──────── Given data ────────

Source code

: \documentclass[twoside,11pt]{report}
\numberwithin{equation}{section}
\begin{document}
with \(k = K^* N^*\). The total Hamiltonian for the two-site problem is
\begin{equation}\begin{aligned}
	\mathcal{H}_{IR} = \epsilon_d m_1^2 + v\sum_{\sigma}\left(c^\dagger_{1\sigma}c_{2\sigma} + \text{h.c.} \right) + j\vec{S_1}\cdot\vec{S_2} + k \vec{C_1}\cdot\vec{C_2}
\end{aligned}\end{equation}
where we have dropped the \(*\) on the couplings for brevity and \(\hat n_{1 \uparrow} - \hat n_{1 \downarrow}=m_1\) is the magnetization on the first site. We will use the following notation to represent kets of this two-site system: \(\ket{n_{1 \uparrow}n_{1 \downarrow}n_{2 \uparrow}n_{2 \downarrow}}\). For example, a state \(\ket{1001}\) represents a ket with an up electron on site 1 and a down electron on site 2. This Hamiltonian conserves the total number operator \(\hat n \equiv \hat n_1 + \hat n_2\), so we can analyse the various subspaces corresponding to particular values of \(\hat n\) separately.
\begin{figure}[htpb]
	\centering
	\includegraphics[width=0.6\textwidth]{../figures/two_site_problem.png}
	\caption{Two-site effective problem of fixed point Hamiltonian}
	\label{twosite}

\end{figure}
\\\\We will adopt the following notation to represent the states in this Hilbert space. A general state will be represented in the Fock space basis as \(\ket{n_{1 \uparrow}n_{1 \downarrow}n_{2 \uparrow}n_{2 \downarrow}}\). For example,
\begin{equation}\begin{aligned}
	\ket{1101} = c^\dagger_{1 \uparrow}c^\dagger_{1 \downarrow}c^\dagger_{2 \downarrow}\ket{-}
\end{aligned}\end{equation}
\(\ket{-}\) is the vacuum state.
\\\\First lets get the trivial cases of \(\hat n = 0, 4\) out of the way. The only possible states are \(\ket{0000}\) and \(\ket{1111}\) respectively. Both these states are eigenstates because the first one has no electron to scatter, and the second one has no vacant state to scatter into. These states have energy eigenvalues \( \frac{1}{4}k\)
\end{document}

────────

Everything from the line with "effective problem of" to the end of the listing above needs to be duplicated exactly, both end lines included, with nothing more.

	\caption{Two-site effective problem of fixed point Hamiltonian}
	\label{twosite}

\end{figure}
\\\\We will adopt the following notation to represent the states in this Hilbert space. A general state will be represented in the Fock space basis as \(\ket{n_{1 \uparrow}n_{1 \downarrow}n_{2 \uparrow}n_{2 \downarrow}}\). For example,
\begin{equation}\begin{aligned}
	\ket{1101} = c^\dagger_{1 \uparrow}c^\dagger_{1 \downarrow}c^\dagger_{2 \downarrow}\ket{-}
\end{aligned}\end{equation}
\(\ket{-}\) is the vacuum state.
\\\\First lets get the trivial cases of \(\hat n = 0, 4\) out of the way. The only possible states are \(\ket{0000}\) and \(\ket{1111}\) respectively. Both these states are eigenstates because the first one has no electron to scatter, and the second one has no vacant state to scatter into. These states have energy eigenvalues \( \frac{1}{4}k\)
\end{document}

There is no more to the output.